== Supplied data ==

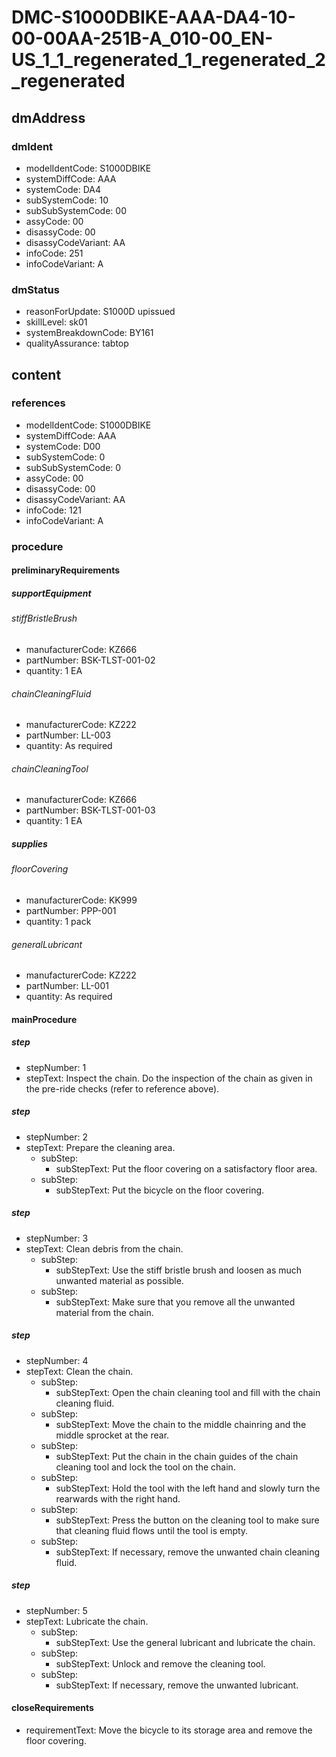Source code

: # DMC-S1000DBIKE-AAA-DA4-10-00-00AA-251B-A_010-00_EN-US_1_1_regenerated_1_regenerated_2_regenerated

## dmAddress

### dmIdent

*   modelIdentCode: S1000DBIKE
*   systemDiffCode: AAA
*   systemCode: DA4
*   subSystemCode: 10
*   subSubSystemCode: 00
*   assyCode: 00
*   disassyCode: 00
*   disassyCodeVariant: AA
*   infoCode: 251
*   infoCodeVariant: A

### dmStatus

*   reasonForUpdate: S1000D upissued
*   skillLevel: sk01
*   systemBreakdownCode: BY161
*   qualityAssurance: tabtop

## content

### references

*   modelIdentCode: S1000DBIKE
*   systemDiffCode: AAA
*   systemCode: D00
*   subSystemCode: 0
*   subSubSystemCode: 0
*   assyCode: 00
*   disassyCode: 00
*   disassyCodeVariant: AA
*   infoCode: 121
*   infoCodeVariant: A

### procedure

#### preliminaryRequirements

##### supportEquipment

###### stiffBristleBrush

*   manufacturerCode: KZ666
*   partNumber: BSK-TLST-001-02
*   quantity: 1 EA

###### chainCleaningFluid

*   manufacturerCode: KZ222
*   partNumber: LL-003
*   quantity: As required

###### chainCleaningTool

*   manufacturerCode: KZ666
*   partNumber: BSK-TLST-001-03
*   quantity: 1 EA

##### supplies

###### floorCovering

*   manufacturerCode: KK999
*   partNumber: PPP-001
*   quantity: 1 pack

###### generalLubricant

*   manufacturerCode: KZ222
*   partNumber: LL-001
*   quantity: As required

#### mainProcedure

##### step

*   stepNumber: 1
*   stepText: Inspect the chain. Do the inspection of the chain as given in the pre-ride checks (refer to reference above).

##### step

*   stepNumber: 2
*   stepText: Prepare the cleaning area.
    *   subStep:
        *   subStepText: Put the floor covering on a satisfactory floor area.
    *   subStep:
        *   subStepText: Put the bicycle on the floor covering.

##### step

*   stepNumber: 3
*   stepText: Clean debris from the chain.
    *   subStep:
        *   subStepText: Use the stiff bristle brush and loosen as much unwanted material as possible.
    *   subStep:
        *   subStepText: Make sure that you remove all the unwanted material from the chain.

##### step

*   stepNumber: 4
*   stepText: Clean the chain.
    *   subStep:
        *   subStepText: Open the chain cleaning tool and fill with the chain cleaning fluid.
    *   subStep:
        *   subStepText: Move the chain to the middle chainring and the middle sprocket at the rear.
    *   subStep:
        *   subStepText: Put the chain in the chain guides of the chain cleaning tool and lock the tool on the chain.
    *   subStep:
        *   subStepText: Hold the tool with the left hand and slowly turn the rearwards with the right hand.
    *   subStep:
        *   subStepText: Press the button on the cleaning tool to make sure that cleaning fluid flows until the tool is empty.
    *   subStep:
        *   subStepText: If necessary, remove the unwanted chain cleaning fluid.

##### step

*   stepNumber: 5
*   stepText: Lubricate the chain.
    *   subStep:
        *   subStepText: Use the general lubricant and lubricate the chain.
    *   subStep:
        *   subStepText: Unlock and remove the cleaning tool.
    *   subStep:
        *   subStepText: If necessary, remove the unwanted lubricant.

#### closeRequirements

*   requirementText: Move the bicycle to its storage area and remove the floor covering.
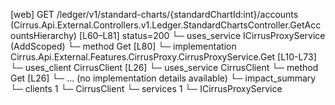 [web] GET /ledger/v1/standard-charts/{standardChartId:int}/accounts  (Cirrus.Api.External.Controllers.v1.Ledger.StandardChartsController.GetAccountsHierarchy)  [L60–L81] status=200
  └─ uses_service ICirrusProxyService (AddScoped)
    └─ method Get [L80]
      └─ implementation Cirrus.Api.External.Features.CirrusProxy.CirrusProxyService.Get [L10-L73]
        └─ uses_client CirrusClient [L26]
        └─ uses_service CirrusClient
          └─ method Get [L26]
            └─ ... (no implementation details available)
  └─ impact_summary
    └─ clients 1
      └─ CirrusClient
    └─ services 1
      └─ ICirrusProxyService

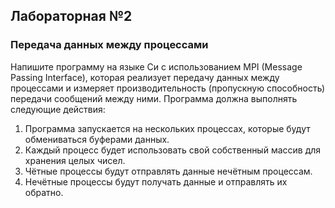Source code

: ## Лабораторная №2
### Передача данных между процессами
Напишите программу на языке Си с использованием MPI (Message Passing Interface), которая реализует передачу данных между процессами и измеряет производительность (пропускную способность) передачи сообщений между ними. Программа должна выполнять следующие действия:
1) Программа запускается на нескольких процессах, которые будут обмениваться буферами данных.
2) Каждый процесс будет использовать свой собственный массив для хранения целых чисел.
3) Чётные процессы будут отправлять данные нечётным процессам.
4) Нечётные процессы будут получать данные и отправлять их обратно.
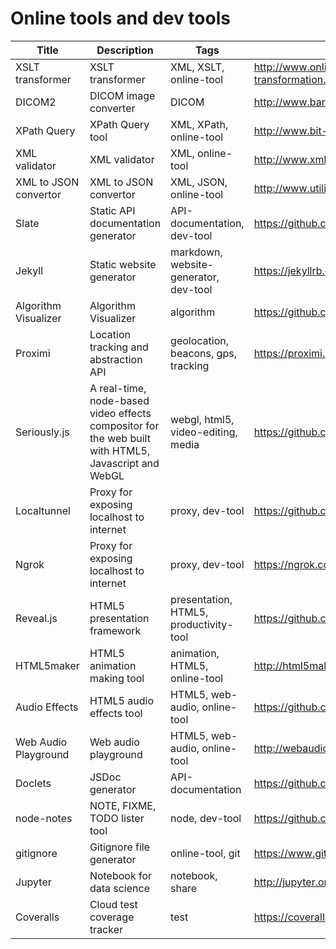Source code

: # Online tools and dev tools

Title | Description | Tags | Link
------------ | ------------- | ---------- | --------------
XSLT transformer | XSLT transformer | XML, XSLT, online-tool | http://www.online-toolz.com/tools/xslt-transformation.php
DICOM2 | DICOM image converter | DICOM | http://www.barre.nom.fr/medical/dicom2/
XPath Query | XPath Query tool | XML, XPath, online-tool | http://www.bit-101.com/xpath/
XML validator | XML validator | XML, online-tool | http://www.xmlvalidation.com/
XML to JSON convertor | XML to JSON convertor | XML, JSON, online-tool | http://www.utilities-online.info/xmltojson/
Slate | Static API documentation generator | API-documentation, dev-tool | https://github.com/lord/slate
Jekyll | Static website generator | markdown, website-generator, dev-tool | https://jekyllrb.com/
Algorithm Visualizer | Algorithm Visualizer | algorithm | https://github.com/parkjs814/AlgorithmVisualizer
Proximi | Location tracking and abstraction API | geolocation, beacons, gps, tracking | https://proximi.io/
Seriously.js | A real-time, node-based video effects compositor for the web built with HTML5, Javascript and WebGL | webgl, html5, video-editing, media | https://github.com/brianchirls/Seriously.js
Localtunnel | Proxy for exposing localhost to internet | proxy, dev-tool | https://github.com/localtunnel/localtunnel
Ngrok | Proxy for exposing localhost to internet | proxy, dev-tool | https://ngrok.com/
Reveal.js | HTML5 presentation framework | presentation, HTML5, productivity-tool | https://github.com/hakimel/reveal.js
HTML5maker | HTML5 animation making tool | animation, HTML5, online-tool | http://html5maker.com/
Audio Effects | HTML5 audio effects tool | HTML5, web-audio, online-tool | https://github.com/cwilso/Audio-Input-Effects
Web Audio Playground | Web audio playground | HTML5, web-audio, online-tool | http://webaudioplayground.appspot.com/
Doclets | JSDoc generator | API-documentation | https://github.com/lipp/doclets
node-notes | NOTE, FIXME, TODO lister tool | node, dev-tool | https://github.com/stephenb/node-notes
gitignore | Gitignore file generator | online-tool, git | https://www.gitignore.io/
Jupyter | Notebook for data science | notebook, share | http://jupyter.org/
Coveralls | Cloud test coverage tracker | test | https://coveralls.io/
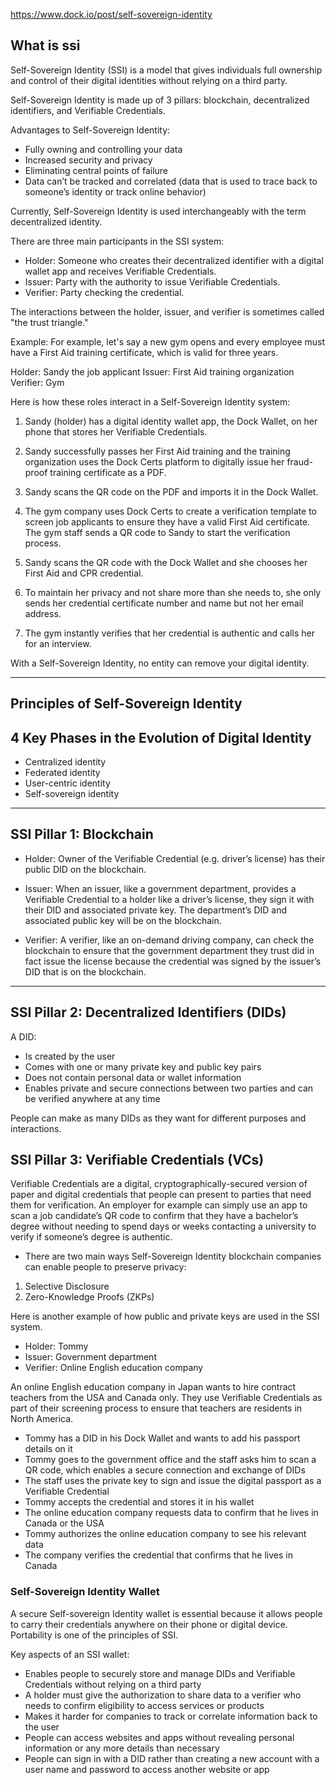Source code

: https://www.dock.io/post/self-sovereign-identity

## What is ssi

Self-Sovereign Identity (SSI) is a model that gives individuals full ownership and control of their digital identities without relying on a third party.

Self-Sovereign Identity is made up of 3 pillars: blockchain, decentralized identifiers, and Verifiable Credentials.

Advantages to Self-Sovereign Identity:
* Fully owning and controlling your data
* Increased security and privacy
* Eliminating central points of failure
* Data can’t be tracked and correlated (data that is used to trace back to someone’s identity or track online behavior)

Currently, Self-Sovereign Identity is used interchangeably with the term decentralized identity.

There are three main participants in the SSI system:
* Holder: Someone who creates their decentralized identifier with a digital wallet app and receives Verifiable Credentials.
* Issuer: Party with the authority to issue Verifiable Credentials.
* Verifier: Party checking the credential.  

The interactions between the holder, issuer, and verifier is sometimes called "the trust triangle."

Example:
For example, let's say a new gym opens and every employee must have a First Aid training certificate, which is valid for three years.

Holder: Sandy the job applicant
Issuer: First Aid training organization
Verifier: Gym

Here is how these roles interact in a Self-Sovereign Identity system:

1. Sandy (holder) has a digital identity wallet app, the Dock Wallet, on her phone that stores her Verifiable Credentials.

2. Sandy successfully passes her First Aid training and the training organization uses the Dock Certs platform to digitally issue her fraud-proof training certificate as a PDF.

3. Sandy scans the QR code on the PDF and imports it in the Dock Wallet.

4. The gym company uses Dock Certs to create a verification template to screen job applicants to ensure they have a valid First Aid certificate. The gym staff sends a QR code to Sandy to start the verification process.

5. Sandy scans the QR code with the Dock Wallet and she chooses her First Aid and CPR credential.

6. To maintain her privacy and not share more than she needs to, she only sends her credential certificate number and name but not her email address.

7. The gym instantly verifies that her credential is authentic and calls her for an interview.


With a Self-Sovereign Identity, no entity can remove your digital identity.


---


## Principles of Self-Sovereign Identity

## 4 Key Phases in the Evolution of Digital Identity

* Centralized identity
* Federated identity
* User-centric identity
* Self-sovereign identity

---


## SSI Pillar 1: Blockchain

* Holder: Owner of the Verifiable Credential (e.g. driver’s license) has their public DID on the blockchain.

* Issuer: When an issuer, like a government department, provides a Verifiable Credential to a holder like a driver’s license, they sign it with their DID and associated private key. The department’s DID and associated public key will be on the blockchain.

* Verifier: A verifier, like an on-demand driving company, can check the blockchain to ensure that the government department they trust did in fact issue the license because the credential was signed by the issuer’s DID that is on the blockchain.

---


## SSI Pillar 2: Decentralized Identifiers (DIDs)

A DID:
- Is created by the user
- Comes with one or many private key and public key pairs
- Does not contain personal data or wallet information
- Enables private and secure connections between two parties and can be verified anywhere at any time

People can make as many DIDs as they want for different purposes and interactions.

## SSI Pillar 3: Verifiable Credentials (VCs)

Verifiable Credentials are a digital, cryptographically-secured version of paper and digital credentials that people can present to parties that need them for verification. An employer for example can simply use an app to scan a job candidate’s QR code to confirm that they have a bachelor’s degree without needing to spend days or weeks contacting a university to verify if someone’s degree is authentic.

* There are two main ways Self-Sovereign Identity blockchain companies can enable people to preserve privacy:
1) Selective Disclosure
2) Zero-Knowledge Proofs (ZKPs)


Here is another example of how public and private keys are used in the SSI system.

* Holder: Tommy
* Issuer: Government department
* Verifier: Online English education company

An online English education company in Japan wants to hire contract teachers from the USA and Canada only. They use Verifiable Credentials as part of their screening process to ensure that teachers are residents in North America.

- Tommy has a DID in his Dock Wallet and wants to add his passport details on it
- Tommy goes to the government office and the staff asks him to scan a QR code, which enables a secure connection and exchange of DIDs
- The staff uses the private key to sign and issue the digital passport as a Verifiable Credential
- Tommy accepts the credential and stores it in his wallet
- The online education company requests data to confirm that he lives in Canada or the USA
- Tommy authorizes the online education company to see his relevant data
- The company verifies the credential that confirms that he lives in Canada


### Self-Sovereign Identity Wallet
A secure Self-sovereign Identity wallet is essential because it allows people to carry their credentials anywhere on their phone or digital device. Portability is one of the principles of SSI.

Key aspects of an SSI wallet:

- Enables people to securely store and manage DIDs and Verifiable Credentials without relying on a third party
- A holder must give the authorization to share data to a verifier who needs to confirm eligibility to access services or products
- Makes it harder for companies to track or correlate information back to the user
- People can access websites and apps without revealing personal information or any more details than necessary
- People can sign in with a DID rather than creating a new account with a user name and password to access another website or app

===

The required output is each line of the entries that contains the word "between".

Output
The interactions between the holder, issuer, and verifier is sometimes called "the trust triangle."
- Enables private and secure connections between two parties and can be verified anywhere at any time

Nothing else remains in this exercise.